** Task input follows **
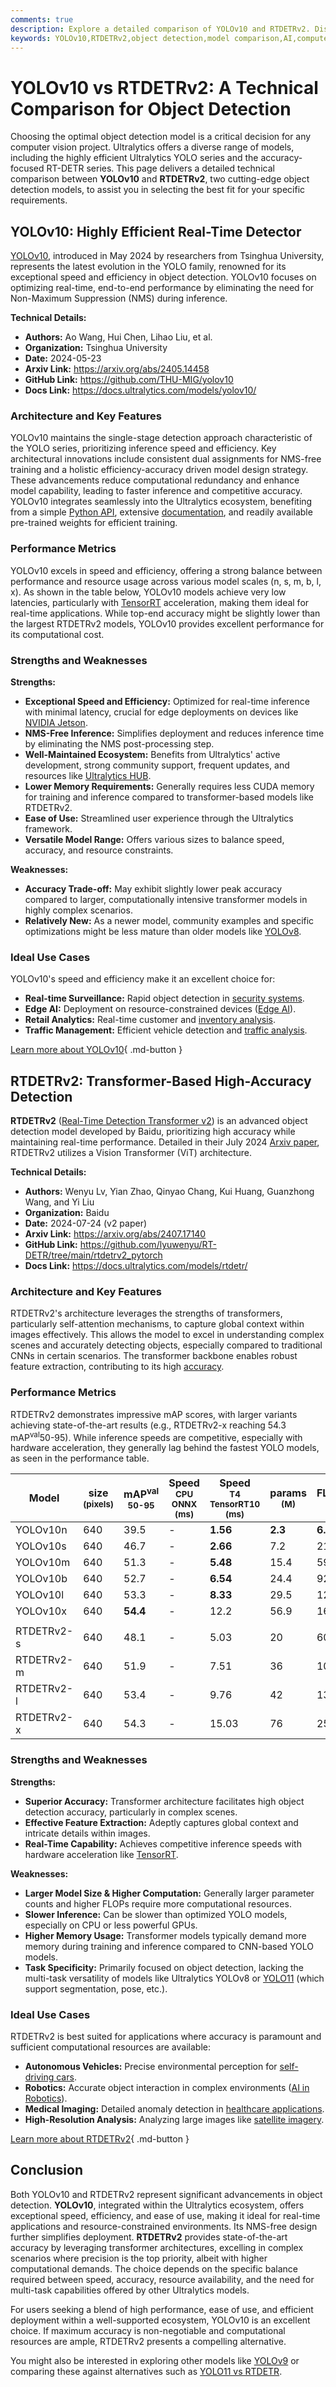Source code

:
 ```yaml
---
comments: true
description: Explore a detailed comparison of YOLOv10 and RTDETRv2. Discover their strengths, weaknesses, performance metrics, and ideal applications for object detection.
keywords: YOLOv10,RTDETRv2,object detection,model comparison,AI,computer vision,Ultralytics,real-time detection,transformer-based models,YOLO series
---
```


# YOLOv10 vs RTDETRv2: A Technical Comparison for Object Detection

Choosing the optimal object detection model is a critical decision for any computer vision project. Ultralytics offers a diverse range of models, including the highly efficient Ultralytics YOLO series and the accuracy-focused RT-DETR series. This page delivers a detailed technical comparison between **YOLOv10** and **RTDETRv2**, two cutting-edge object detection models, to assist you in selecting the best fit for your specific requirements.

<script async src="https://cdn.jsdelivr.net/npm/chart.js"></script>
<script defer src="../../javascript/benchmark.js"></script>

<canvas id="modelComparisonChart" width="1024" height="400" active-models='["YOLOv10", "RTDETRv2"]'></canvas>

## YOLOv10: Highly Efficient Real-Time Detector

[YOLOv10](https://docs.ultralytics.com/models/yolov10/), introduced in May 2024 by researchers from Tsinghua University, represents the latest evolution in the YOLO family, renowned for its exceptional speed and efficiency in object detection. YOLOv10 focuses on optimizing real-time, end-to-end performance by eliminating the need for Non-Maximum Suppression (NMS) during inference.

**Technical Details:**

- **Authors:** Ao Wang, Hui Chen, Lihao Liu, et al.
- **Organization:** Tsinghua University
- **Date:** 2024-05-23
- **Arxiv Link:** <https://arxiv.org/abs/2405.14458>
- **GitHub Link:** <https://github.com/THU-MIG/yolov10>
- **Docs Link:** <https://docs.ultralytics.com/models/yolov10/>

### Architecture and Key Features

YOLOv10 maintains the single-stage detection approach characteristic of the YOLO series, prioritizing inference speed and efficiency. Key architectural innovations include consistent dual assignments for NMS-free training and a holistic efficiency-accuracy driven model design strategy. These advancements reduce computational redundancy and enhance model capability, leading to faster inference and competitive accuracy. YOLOv10 integrates seamlessly into the Ultralytics ecosystem, benefiting from a simple [Python API](https://docs.ultralytics.com/usage/python/), extensive [documentation](https://docs.ultralytics.com/models/yolov10/), and readily available pre-trained weights for efficient training.

### Performance Metrics

YOLOv10 excels in speed and efficiency, offering a strong balance between performance and resource usage across various model scales (n, s, m, b, l, x). As shown in the table below, YOLOv10 models achieve very low latencies, particularly with [TensorRT](https://docs.ultralytics.com/integrations/tensorrt/) acceleration, making them ideal for real-time applications. While top-end accuracy might be slightly lower than the largest RTDETRv2 models, YOLOv10 provides excellent performance for its computational cost.

### Strengths and Weaknesses

**Strengths:**

- **Exceptional Speed and Efficiency:** Optimized for real-time inference with minimal latency, crucial for edge deployments on devices like [NVIDIA Jetson](https://docs.ultralytics.com/guides/nvidia-jetson/).
- **NMS-Free Inference:** Simplifies deployment and reduces inference time by eliminating the NMS post-processing step.
- **Well-Maintained Ecosystem:** Benefits from Ultralytics' active development, strong community support, frequent updates, and resources like [Ultralytics HUB](https://www.ultralytics.com/hub).
- **Lower Memory Requirements:** Generally requires less CUDA memory for training and inference compared to transformer-based models like RTDETRv2.
- **Ease of Use:** Streamlined user experience through the Ultralytics framework.
- **Versatile Model Range:** Offers various sizes to balance speed, accuracy, and resource constraints.

**Weaknesses:**

- **Accuracy Trade-off:** May exhibit slightly lower peak accuracy compared to larger, computationally intensive transformer models in highly complex scenarios.
- **Relatively New:** As a newer model, community examples and specific optimizations might be less mature than older models like [YOLOv8](https://docs.ultralytics.com/models/yolov8/).

### Ideal Use Cases

YOLOv10's speed and efficiency make it an excellent choice for:

- **Real-time Surveillance:** Rapid object detection in [security systems](https://www.ultralytics.com/blog/security-alarm-system-projects-with-ultralytics-yolov8).
- **Edge AI:** Deployment on resource-constrained devices ([Edge AI](https://www.ultralytics.com/glossary/edge-ai)).
- **Retail Analytics:** Real-time customer and [inventory analysis](https://www.ultralytics.com/blog/ai-for-smarter-retail-inventory-management).
- **Traffic Management:** Efficient vehicle detection and [traffic analysis](https://www.ultralytics.com/blog/ai-in-traffic-management-from-congestion-to-coordination).

[Learn more about YOLOv10](https://docs.ultralytics.com/models/yolov10/){ .md-button }

## RTDETRv2: Transformer-Based High-Accuracy Detection

**RTDETRv2** ([Real-Time Detection Transformer v2](https://docs.ultralytics.com/models/rtdetr/)) is an advanced object detection model developed by Baidu, prioritizing high accuracy while maintaining real-time performance. Detailed in their July 2024 [Arxiv paper](https://arxiv.org/abs/2407.17140), RTDETRv2 utilizes a Vision Transformer (ViT) architecture.

**Technical Details:**

- **Authors:** Wenyu Lv, Yian Zhao, Qinyao Chang, Kui Huang, Guanzhong Wang, and Yi Liu
- **Organization:** Baidu
- **Date:** 2024-07-24 (v2 paper)
- **Arxiv Link:** <https://arxiv.org/abs/2407.17140>
- **GitHub Link:** <https://github.com/lyuwenyu/RT-DETR/tree/main/rtdetrv2_pytorch>
- **Docs Link:** <https://docs.ultralytics.com/models/rtdetr/>

### Architecture and Key Features

RTDETRv2's architecture leverages the strengths of transformers, particularly self-attention mechanisms, to capture global context within images effectively. This allows the model to excel in understanding complex scenes and accurately detecting objects, especially compared to traditional CNNs in certain scenarios. The transformer backbone enables robust feature extraction, contributing to its high [accuracy](https://www.ultralytics.com/glossary/accuracy).

### Performance Metrics

RTDETRv2 demonstrates impressive mAP scores, with larger variants achieving state-of-the-art results (e.g., RTDETRv2-x reaching 54.3 mAP<sup>val</sup>50-95). While inference speeds are competitive, especially with hardware acceleration, they generally lag behind the fastest YOLO models, as seen in the performance table.

| Model      | size<br><sup>(pixels) | mAP<sup>val<br>50-95 | Speed<br><sup>CPU ONNX<br>(ms) | Speed<br><sup>T4 TensorRT10<br>(ms) | params<br><sup>(M) | FLOPs<br><sup>(B) |
| ---------- | --------------------- | -------------------- | ------------------------------ | ----------------------------------- | ------------------ | ----------------- |
| YOLOv10n   | 640                   | 39.5                 | -                              | **1.56**                            | **2.3**            | **6.7**           |
| YOLOv10s   | 640                   | 46.7                 | -                              | **2.66**                            | 7.2                | 21.6              |
| YOLOv10m   | 640                   | 51.3                 | -                              | **5.48**                            | 15.4               | 59.1              |
| YOLOv10b   | 640                   | 52.7                 | -                              | **6.54**                            | 24.4               | 92.0              |
| YOLOv10l   | 640                   | 53.3                 | -                              | **8.33**                            | 29.5               | 120.3             |
| YOLOv10x   | 640                   | **54.4**             | -                              | 12.2                                | 56.9               | 160.4             |
|            |                       |                      |                                |                                     |                    |                   |
| RTDETRv2-s | 640                   | 48.1                 | -                              | 5.03                                | 20                 | 60                |
| RTDETRv2-m | 640                   | 51.9                 | -                              | 7.51                                | 36                 | 100               |
| RTDETRv2-l | 640                   | 53.4                 | -                              | 9.76                                | 42                 | 136               |
| RTDETRv2-x | 640                   | 54.3                 | -                              | 15.03                               | 76                 | 259               |

### Strengths and Weaknesses

**Strengths:**

- **Superior Accuracy:** Transformer architecture facilitates high object detection accuracy, particularly in complex scenes.
- **Effective Feature Extraction:** Adeptly captures global context and intricate details within images.
- **Real-Time Capability:** Achieves competitive inference speeds with hardware acceleration like [TensorRT](https://docs.ultralytics.com/integrations/tensorrt/).

**Weaknesses:**

- **Larger Model Size & Higher Computation:** Generally larger parameter counts and higher FLOPs require more computational resources.
- **Slower Inference:** Can be slower than optimized YOLO models, especially on CPU or less powerful GPUs.
- **Higher Memory Usage:** Transformer models typically demand more memory during training and inference compared to CNN-based YOLO models.
- **Task Specificity:** Primarily focused on object detection, lacking the multi-task versatility of models like Ultralytics YOLOv8 or [YOLO11](https://docs.ultralytics.com/models/yolo11/) (which support segmentation, pose, etc.).

### Ideal Use Cases

RTDETRv2 is best suited for applications where accuracy is paramount and sufficient computational resources are available:

- **Autonomous Vehicles:** Precise environmental perception for [self-driving cars](https://www.ultralytics.com/solutions/ai-in-automotive).
- **Robotics:** Accurate object interaction in complex environments ([AI in Robotics](https://www.ultralytics.com/glossary/robotics)).
- **Medical Imaging:** Detailed anomaly detection in [healthcare applications](https://www.ultralytics.com/solutions/ai-in-healthcare).
- **High-Resolution Analysis:** Analyzing large images like [satellite imagery](https://www.ultralytics.com/blog/using-computer-vision-to-analyse-satellite-imagery).

[Learn more about RTDETRv2](https://docs.ultralytics.com/models/rtdetr/){ .md-button }

## Conclusion

Both YOLOv10 and RTDETRv2 represent significant advancements in object detection. **YOLOv10**, integrated within the Ultralytics ecosystem, offers exceptional speed, efficiency, and ease of use, making it ideal for real-time applications and resource-constrained environments. Its NMS-free design further simplifies deployment. **RTDETRv2** provides state-of-the-art accuracy by leveraging transformer architectures, excelling in complex scenarios where precision is the top priority, albeit with higher computational demands. The choice depends on the specific balance required between speed, accuracy, resource availability, and the need for multi-task capabilities offered by other Ultralytics models.

For users seeking a blend of high performance, ease of use, and efficient deployment within a well-supported ecosystem, YOLOv10 is an excellent choice. If maximum accuracy is non-negotiable and computational resources are ample, RTDETRv2 presents a compelling alternative.

You might also be interested in exploring other models like [YOLOv9](https://docs.ultralytics.com/models/yolov9/) or comparing these against alternatives such as [YOLO11 vs RTDETR](https://docs.ultralytics.com/compare/yolo11-vs-rtdetr/).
** End of Task input **
The total of lines in the data that contain "training" is all you should give.

Answer to this problem
3